I wanted to make sure you know about a very interesting leader in eldercare with some intriguing thoughts about how we must perceive seniors in the San Francisco East Bay and all across the world. And, if you are a baby boomer or older adult, he provides some facinating insight into how one can approach the process of aging, put it into perspective, and choose the right path for yourself when it comes to deciding whether to move into a smaller home, a retirement community or a more unique environment.
In my job as a real estate agent in Contra Costa county – one who helps senior adults and their families plan, downsize and prepare for a move into a new home – I consider it my responsibility to help seniors and their families ensure that their new home will be a welcome and workable place for them to grow and strengthen as they age.
Dr. Bill Thomas is considered to be a visionary leader in geriatric medicine and eldercare and has made it his business to change the culture surrounding how we view the aging process and treat our elders. He’s the founder of two movements to reshape long-term care globally – The Eden Alternative and Green House Project.

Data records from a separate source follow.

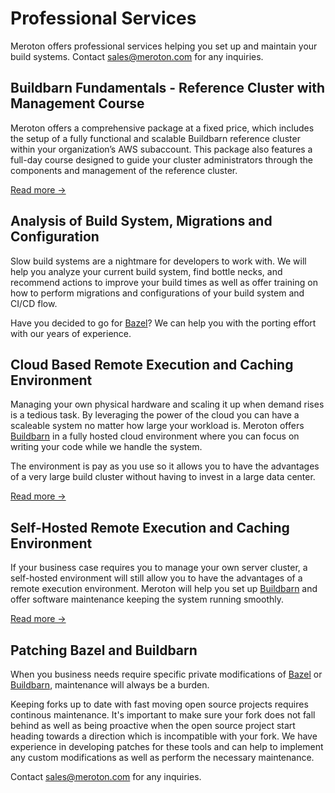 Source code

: # Professional Services

Meroton offers professional services helping you set up and maintain your build systems. Contact sales@meroton.com for any inquiries.

## Buildbarn Fundamentals - Reference Cluster with Management Course

Meroton offers a comprehensive package at a fixed price, which includes the
setup of a fully functional and scalable Buildbarn reference cluster within your
organization’s AWS subaccount. This package also features a full-day course
designed to guide your cluster administrators through the components and
management of the reference cluster.

[Read more →](./buildbarn-fundamentals)

## Analysis of Build System, Migrations and Configuration

Slow build systems are a nightmare for developers to work with. We will help you analyze your current build system, find bottle necks, and recommend actions to improve your build times as well as offer training on how to perform migrations and configurations of your build system and CI/CD flow.

Have you decided to go for [Bazel](https://bazel.build/)? We can help you with the porting effort with our years of experience.

## Cloud Based Remote Execution and Caching Environment

Managing your own physical hardware and scaling it up when demand rises is a tedious task. By leveraging the power of the cloud you can have a scaleable system no matter how large your workload is. Meroton offers [Buildbarn](https://github.com/buildbarn/bb-deployments) in a fully hosted cloud environment where you can focus on writing your code while we handle the system.

The environment is pay as you use so it allows you to have the advantages of a very large build cluster without having to invest in a large data center.

[Read more →](./cloud-environment)

## Self-Hosted Remote Execution and Caching Environment

If your business case requires you to manage your own server cluster, a self-hosted environment will still allow you to have the advantages of a remote execution environment. Meroton will help you set up [Buildbarn](https://github.com/buildbarn/bb-deployments) and offer software maintenance keeping the system running smoothly.

[Read more →](./self-hosted)

## Patching Bazel and Buildbarn

When you business needs require specific private modifications of [Bazel](https://bazel.build/) or [Buildbarn](https://github.com/buildbarn/bb-deployments), maintenance will always be a burden.

Keeping forks up to date with fast moving open source projects requires continous maintenance. It's important to make sure your fork does not fall behind as well as being proactive when the open source project start heading towards a direction which is incompatible with your fork. We have experience in developing patches for these tools and can help to implement any custom modifications as well as perform the necessary maintenance.

Contact sales@meroton.com for any inquiries.

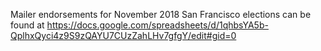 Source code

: Mailer endorsements for November 2018 San Francisco elections can be found at https://docs.google.com/spreadsheets/d/1qhbsYA5b-QplhxQyci4z9S9zQAYU7CUzZahLHv7gfgY/edit#gid=0
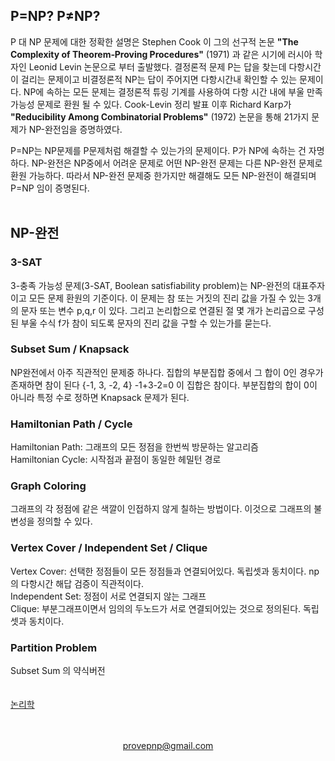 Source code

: ## P=NP? P≠NP?
P 대 NP 문제에 대한 정확한 설명은 Stephen Cook 이 그의 선구적 논문 **"The Complexity of Theorem‑Proving Procedures"** (1971) 과 같은 시기에 러시아 학자인 Leonid Levin 논문으로 부터 출발했다. 결정론적 문제 P는 답을 찾는데 다항시간이 걸리는 문제이고 비결정론적 NP는 답이 주어지면 다항시간내 확인할 수 있는 문제이다. NP에 속하는 모든 문제는 결정론적 튜링 기계를 사용하여 다항 시간 내에 부울 만족 가능성 문제로 환원 될 수 있다. Cook-Levin 정리 발표 이후 Richard Karp가 **"Reducibility Among Combinatorial Problems"** (1972) 논문을 통해 21가지 문제가 NP-완전임을 증명하였다.

P=NP는 NP문제를 P문제처럼 해결할 수 있는가의 문제이다. P가 NP에 속하는 건 자명하다. NP-완전은 NP중에서 어려운 문제로 어떤 NP-완전 문제는 다른 NP-완전 문제로 환원 가능하다. 따라서 NP-완전 문제중 한가지만 해결해도 모든 NP-완전이 해결되며 P=NP 임이 증명된다.
<br>
<br>
## NP-완전
### 3-SAT
3-충족 가능성 문제(3-SAT, Boolean satisfiability problem)는 NP-완전의 대표주자이고 모든 문제 환원의 기준이다. 이 문제는 참 또는 거짓의 진리 값을 가질 수 있는 3개의 문자 또는 변수 p,q,r 이 있다. 그리고 논리합으로 연결된 절 몇 개가 논리곱으로 구성된 부울 수식 f가 참이 되도록 문자의 진리 값을 구할 수 있는가를 묻는다.
### Subset Sum / Knapsack
NP완전에서 아주 직관적인 문제중 하나다. 집합의 부분집합 중에서 그 합이 0인 경우가 존재하면 참이 된다 {-1, 3, -2, 4} -1+3-2=0 이 집합은 참이다. 부분집합의 합이 0이 아니라 특정 수로 정하면 Knapsack 문제가 된다.
### Hamiltonian Path / Cycle
Hamiltonian Path: 그래프의 모든 정점을 한번씩 방문하는 알고리즘<br>
Hamiltonian Cycle: 시작점과 끝점이 동일한 헤밀턴 경로<br>
### Graph Coloring
그래프의 각 정점에 같은 색깔이 인접하지 않게 칠하는 방법이다. 이것으로 그래프의 불변성을 정의할 수 있다.
### Vertex Cover / Independent Set / Clique
Vertex Cover: 선택한 정점들이 모든 정점들과 연결되어있다. 독립셋과 동치이다. np의 다항시간 해답 검증이 직관적이다.<br>
Independent Set: 정점이 서로 연결되지 않는 그래프<br>
Clique: 부분그래프이면서 임의의 두노드가 서로 연결되어있는 것으로 정의된다. 독립셋과 동치이다.<br>
### Partition Problem
Subset Sum 의 약식버전
<br>
<br>
<br>
<a href="http://pvsnpkr.github.io/LOGIC" target="_blank">논리학</a>
<br>
<br>
<br>
<p align="center"><a href="mailto:provepnp@gmail.com">provepnp@gmail.com</a></p>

Bill’s Eden Alternative philosophy put forward a radical critique of long-term care and offered a creative way to “change the culture” of nursing homes by bringing growth and laughter into the lives of elders.
According to his website, Dr. Thomas’ Green House® Project creates small, intentional communities where 7-10 elders and staff focus on living full and vibrant lives. The Robert Wood Johnson Foundation has awarded $15 million to support rapid replication of the model in all 50 states.
Central among his philosophies with the Eden Alternative is the belief that aging should be a continued stage of development and growth, rather than a period of decline. I think that’s a concept we all can adopt, whether we live in Walnut Creek, Benicia, Concord, Pleasant Hill or anywhere across the world.